Young Wu's Homepage

Prev: L21, Next: L23

# Lecture

📗 The lecture is in person, but you can join Zoom: 8:50-9:40 or 11:00-11:50. Zoom recordings can be viewed on Canvas -> Zoom -> Cloud Recordings. They will be moved to Kaltura over the weekends.

📗 The in-class (participation) quizzes should be submitted on TopHat (Code:741565), but you can submit your answers through Form at the end of the lectures too.

📗 The Python notebooks used during the lectures can also be found on: GitHub. They will be updated weekly.

# Lecture Notes

📗 AB Testing

➩ Two or more versions of the same page can be displayed to the visitor randomly to compare which one is better.

➩ The comparison is often based on click-through rates (CTR), which is computed as the number of clicks on a specific link on the page divided by the number of times the page is displayed to the visitor.

➩ CTR is also used for advertisement, computed as the number of clicks on the ad divided by the number of times the ad is shown to the visitor.

Click Through Rate Example

➩ Suppose the number of clicks are summarized in the following table, what are the click through rates, and is A statistically significantly better than B?

Version	click	no click
A	30	60
B	25	75

➩ The CTR for A is \(\dfrac{30}{30 + 60} = \dfrac{1}{3}\).

➩ The CTR for B is \(\dfrac{25}{25 + 75} = \dfrac{1}{4}\).

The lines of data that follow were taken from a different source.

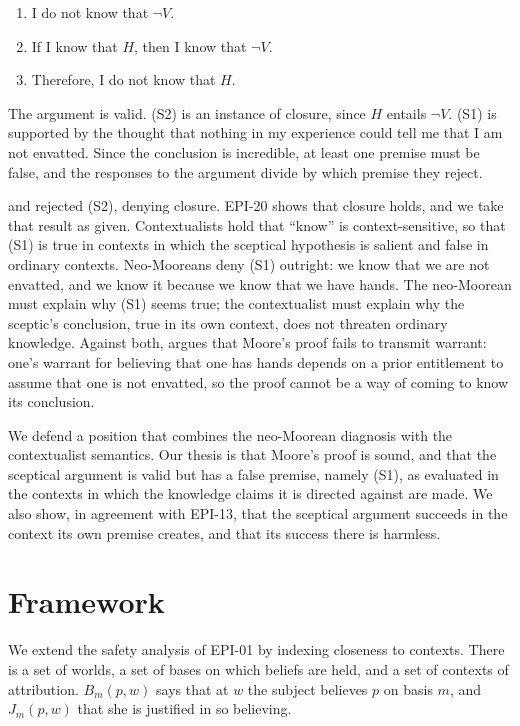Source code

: \documentclass{situationist-preprint}
\begin{document}
\begin{enumerate}
\item[(S1)] I do not know that $\neg V$.
\item[(S2)] If I know that $H$, then I know that $\neg V$.
\item[(S3)] Therefore, I do not know that $H$.
\end{enumerate}

The argument is valid. (S2) is an instance of closure, since $H$ entails $\neg V$. (S1) is supported by the thought that nothing in my experience could tell me that I am not envatted. Since the conclusion is incredible, at least one premise must be false, and the responses to the argument divide by which premise they reject.

\citet{Dretske1970} and \citet{Nozick1981} rejected (S2), denying closure. EPI-20 shows that closure holds, and we take that result as given. Contextualists \citep{Cohen1988,DeRose1995,Lewis1996} hold that \enquote{know} is context-sensitive, so that (S1) is true in contexts in which the sceptical hypothesis is salient and false in ordinary contexts. Neo-Mooreans \citep{Sosa1999,Pryor2000,Williamson2000} deny (S1) outright: we know that we are not envatted, and we know it because we know that we have hands. The neo-Moorean must explain why (S1) seems true; the contextualist must explain why the sceptic's conclusion, true in its own context, does not threaten ordinary knowledge. Against both, \citet{Wright2002} argues that Moore's proof fails to transmit warrant: one's warrant for believing that one has hands depends on a prior entitlement to assume that one is not envatted, so the proof cannot be a way of coming to know its conclusion.

We defend a position that combines the neo-Moorean diagnosis with the contextualist semantics. Our thesis is that Moore's proof is sound, and that the sceptical argument is valid but has a false premise, namely (S1), as evaluated in the contexts in which the knowledge claims it is directed against are made. We also show, in agreement with EPI-13, that the sceptical argument succeeds in the context its own premise creates, and that its success there is harmless.

\section{Framework}

We extend the safety analysis of EPI-01 by indexing closeness to contexts. There is a set of worlds, a set of bases on which beliefs are held, and a set of contexts of attribution. $B_m(p,w)$ says that at $w$ the subject believes $p$ on basis $m$, and $J_m(p,w)$ that she is justified in so believing.
\end{document}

➩ Whether A is better can be determined by the p-value, which can be computed using scipy.stats.fisher_exact([[30, 60], [25, 75]]).pvalue. The output is 0.1075 and it means if A and B are the same then the probability of obtaining this data set is \(0.1075\). If a 5 percent threshold is used, then the hypothesis that A and B has the same CTR is rejects, meaning A is not statistically significantly better than B; if a 20 percent threshold is used (not a commonly used threshold), then A is statistically significantly better than B at the 20 percent level.

📗 Other Metrics

➩ Instead of clicks, scroll, subscribe, purchase, hover, shares, likes, comments can be measured to compare the effectiveness of the two versions of the same page.

➩ The two versions are called control (version A) and treatment (version B) in statistics, and the two versions can differ in wording, speed, font, size, color, icons, graphic design of the two pages. These differences are called treatment factors.

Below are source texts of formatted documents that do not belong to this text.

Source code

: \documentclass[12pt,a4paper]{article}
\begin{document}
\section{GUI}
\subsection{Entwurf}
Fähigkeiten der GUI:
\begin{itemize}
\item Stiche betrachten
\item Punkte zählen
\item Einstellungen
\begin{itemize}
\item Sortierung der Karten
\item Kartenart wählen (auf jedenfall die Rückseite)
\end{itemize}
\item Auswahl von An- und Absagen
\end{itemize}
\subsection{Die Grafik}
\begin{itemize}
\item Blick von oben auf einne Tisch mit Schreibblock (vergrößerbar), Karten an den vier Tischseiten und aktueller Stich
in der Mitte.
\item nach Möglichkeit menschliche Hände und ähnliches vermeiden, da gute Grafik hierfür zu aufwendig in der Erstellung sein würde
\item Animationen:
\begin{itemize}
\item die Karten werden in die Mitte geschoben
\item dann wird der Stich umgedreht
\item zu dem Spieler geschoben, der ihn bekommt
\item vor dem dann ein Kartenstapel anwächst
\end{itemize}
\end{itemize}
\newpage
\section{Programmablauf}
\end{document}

➩ Treatment factors can be introduced one at a time or displayed at the same time, i.e. the two versions of the page can differ in one or more factors.

Displaying Pages

➩ The choice of which page to display can be random, for example, if random.random() < 0.5: return "Version A" else return "Version B".

➩ It can also be displayed in a fixed ordering, for example, suppose count is a global variable to keep track of the number of visitors, then if count % 2 == 0: return "Version A" else return "Version B" count = count + 1 would alternate between the two versions.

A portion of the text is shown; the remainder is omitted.